§ WHAT TO PRODUCE
What is needed is an exact repetition of the lines from the first one in the data through the line with "varied or revoked.", with no pictures.

§ TASK DATA
-- Opening Marker --

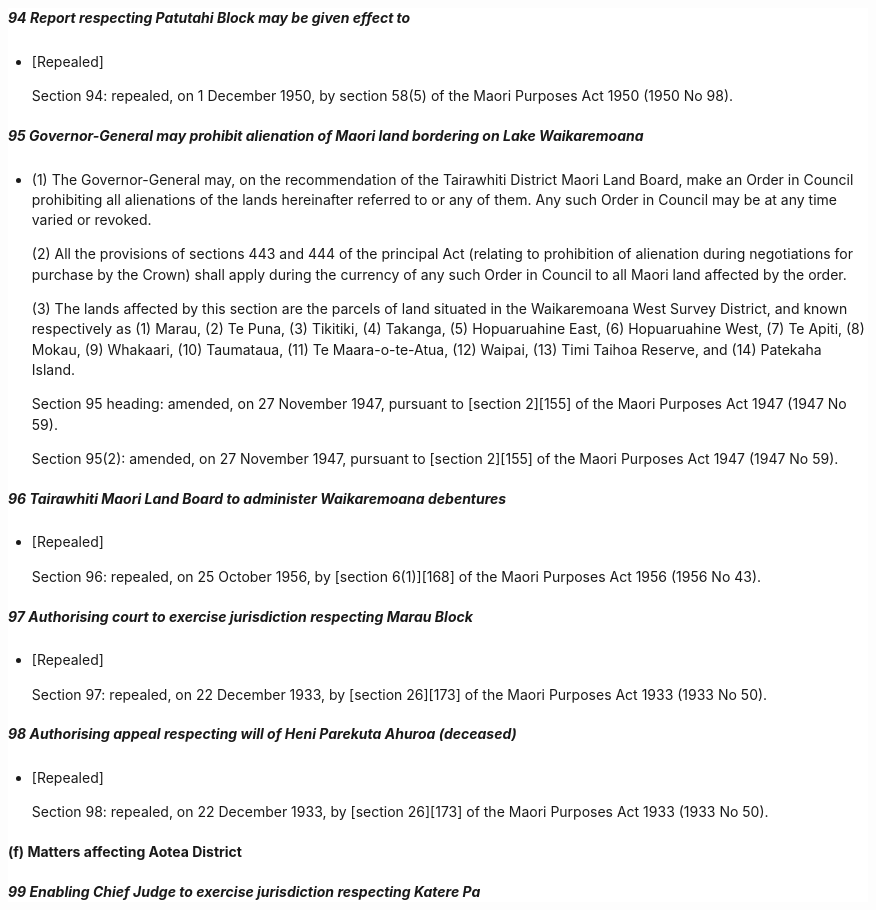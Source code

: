 ##### 94 Report respecting Patutahi Block may be given effect to
    
*   \[Repealed\]
    
    Section 94: repealed, on 1 December 1950, by section 58(5) of the Maori Purposes Act 1950 (1950 No 98).

##### 95 Governor-General may prohibit alienation of Maori land bordering on Lake Waikaremoana
    
*   (1) The Governor-General may, on the recommendation of the Tairawhiti District Maori Land Board, make an Order in Council prohibiting all alienations of the lands hereinafter referred to or any of them. Any such Order in Council may be at any time varied or revoked.
    
    (2) All the provisions of sections 443 and 444 of the principal Act (relating to prohibition of alienation during negotiations for purchase by the Crown) shall apply during the currency of any such Order in Council to all Maori land affected by the order.
    
    (3) The lands affected by this section are the parcels of land situated in the Waikaremoana West Survey District, and known respectively as (1) Marau, (2) Te Puna, (3) Tikitiki, (4) Takanga, (5) Hopuaruahine East, (6) Hopuaruahine West, (7) Te Apiti, (8) Mokau, (9) Whakaari, (10) Taumataua, (11) Te Maara-o-te-Atua, (12) Waipai, (13) Timi Taihoa Reserve, and (14) Patekaha Island.
    
    Section 95 heading: amended, on 27 November 1947, pursuant to [section 2][155] of the Maori Purposes Act 1947 (1947 No 59).
    
    Section 95(2): amended, on 27 November 1947, pursuant to [section 2][155] of the Maori Purposes Act 1947 (1947 No 59).

##### 96 Tairawhiti Maori Land Board to administer Waikaremoana debentures
    
*   \[Repealed\]
    
    Section 96: repealed, on 25 October 1956, by [section 6(1)][168] of the Maori Purposes Act 1956 (1956 No 43).

##### 97 Authorising court to exercise jurisdiction respecting Marau Block
    
*   \[Repealed\]
    
    Section 97: repealed, on 22 December 1933, by [section 26][173] of the Maori Purposes Act 1933 (1933 No 50).

##### 98 Authorising appeal respecting will of Heni Parekuta Ahuroa (deceased)
    
*   \[Repealed\]
    
    Section 98: repealed, on 22 December 1933, by [section 26][173] of the Maori Purposes Act 1933 (1933 No 50).

#### (f) Matters affecting Aotea District

##### 99 Enabling Chief Judge to exercise jurisdiction respecting Katere Pa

-- Closing Marker --

§ ANSWER FOR THIS EXERCISE
Source code

: ##### 94 Report respecting Patutahi Block may be given effect to
    
*   \[Repealed\]
    
    Section 94: repealed, on 1 December 1950, by section 58(5) of the Maori Purposes Act 1950 (1950 No 98).

##### 95 Governor-General may prohibit alienation of Maori land bordering on Lake Waikaremoana
    
*   (1) The Governor-General may, on the recommendation of the Tairawhiti District Maori Land Board, make an Order in Council prohibiting all alienations of the lands hereinafter referred to or any of them. Any such Order in Council may be at any time varied or revoked.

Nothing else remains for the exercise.